When fruits and vegetables are at their best, they give you insight into how the vegan thing can work for you, if only for a day. And given a moderate degree of freshness, most conventional vegetables from ordinary supermarkets can be made to taste good when gardens go dormant.
Plant-based meals contain more than vegetables, of course: Stock the pantry with good grains, legumes, nuts, seeds, oils, vinegars and other classic condiments, and you’re set to make an infinite number of dishes that don’t ruffle a single animal’s feathers, hide or fin.
Here then are some recipes for what you might call A Vegan Day. I don’t pretend that you’re likely to eat all five in the same day, or even that they have much relationship to one another, but they’re each a representation of the kind of thing you might be eating at a given moment. Some are simple, traditional peasant food: hoecakes made from little but corn and water may seem ascetic until you recognize that this is polenta in a fast, crunchy form, filled with flavor and perfect to bury under a pile of fruit. (You can jazz them up if you like: a little sugar, a little baking powder, a little nondairy milk, maybe some maple syrup, and they start to resemble something far richer and more common. I happen to like the ultraminimalist version.)
Some are elaborate, and designed to satisfy an open-minded if devoted meat-eater at the biggest meal of the day. This ratatouille with chickpeas and fennel is among the best I’ve ever made, and bow ties with bulgur and what amounts to a salad is as good at room temperature as any pasta I know. The others are creatively simple: carrot candy is as much fun to eat as it is to look at; broiled melon is a lovely and unusual dessert.

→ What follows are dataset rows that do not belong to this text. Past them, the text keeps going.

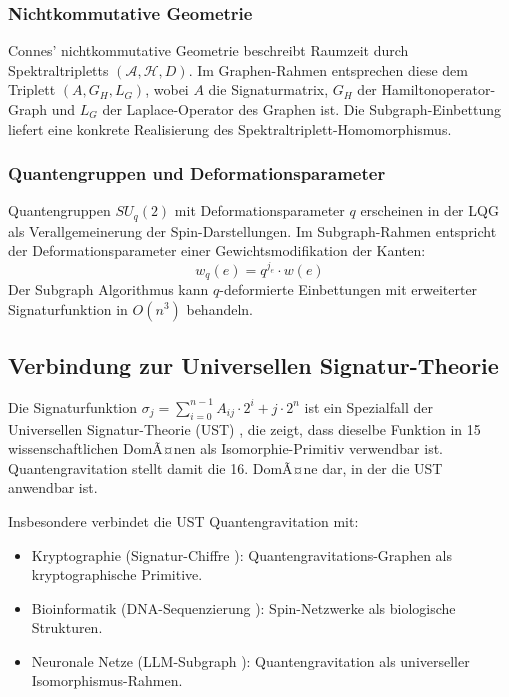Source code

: ﻿\documentclass[a4paper,12pt]{article}
\theoremstyle{definition}
\begin{document}
\subsubsection{Nichtkommutative Geometrie}

Connes' nichtkommutative Geometrie \cite{connes1994} beschreibt
Raumzeit durch Spektraltripletts $(\mathcal{A}, \mathcal{H}, D)$.
Im Graphen-Rahmen entsprechen diese dem Triplett $(A, G_H, L_G)$,
wobei $A$ die Signaturmatrix, $G_H$ der Hamiltonoperator-Graph und
$L_G$ der Laplace-Operator des Graphen ist. Die Subgraph-Einbettung
liefert eine konkrete Realisierung des Spektraltriplett-Homomorphismus.

\subsubsection{Quantengruppen und Deformationsparameter}

Quantengruppen $SU_q(2)$ mit Deformationsparameter $q$ erscheinen
in der LQG als Verallgemeinerung der Spin-Darstellungen.
Im Subgraph-Rahmen entspricht der Deformationsparameter einer
Gewichtsmodifikation der Kanten:
\[
w_q(e) = q^{j_e} \cdot w(e)
\]
Der Subgraph Algorithmus kann $q$-deformierte Einbettungen mit
erweiterter Signaturfunktion in $O(n^3)$ behandeln.

\subsection{Verbindung zur Universellen Signatur-Theorie}

Die Signaturfunktion $\sigma_j = \sum_{i=0}^{n-1} A_{ij} \cdot 2^i + j \cdot 2^n$
ist ein Spezialfall der Universellen Signatur-Theorie (UST)
\cite{epp2026ust}, die zeigt, dass dieselbe Funktion in 15
wissenschaftlichen DomÃ¤nen als Isomorphie-Primitiv verwendbar ist.
Quantengravitation stellt damit die 16. DomÃ¤ne dar, in der die
UST anwendbar ist.

Insbesondere verbindet die UST Quantengravitation mit:
\begin{itemize}
	\item Kryptographie (Signatur-Chiffre \cite{epp2026sigchiffre}):
	      Quantengravitations-Graphen als kryptographische Primitive.
	\item Bioinformatik (DNA-Sequenzierung \cite{epp2026dna}):
	      Spin-Netzwerke als biologische Strukturen.
	\item Neuronale Netze (LLM-Subgraph \cite{epp2026llm}):
	      Quantengravitation als universeller Isomorphismus-Rahmen.
\end{itemize}
\end{document}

The options are infinite: I love jook for breakfast, as well as more conventional porridge (or mush) or something more modern, like quinoa cooked in almond milk. Chopped salad may have become a cliché, but there may not be a better vegan lunch (you might try one with a Thai- or Japanese-flavored dressing for variety). A snack can, of course, be as simple as popcorn jazzed up with nuts and raisins. Dinner? I could live on pasta with vegetables for weeks. You might try it, if only for a day.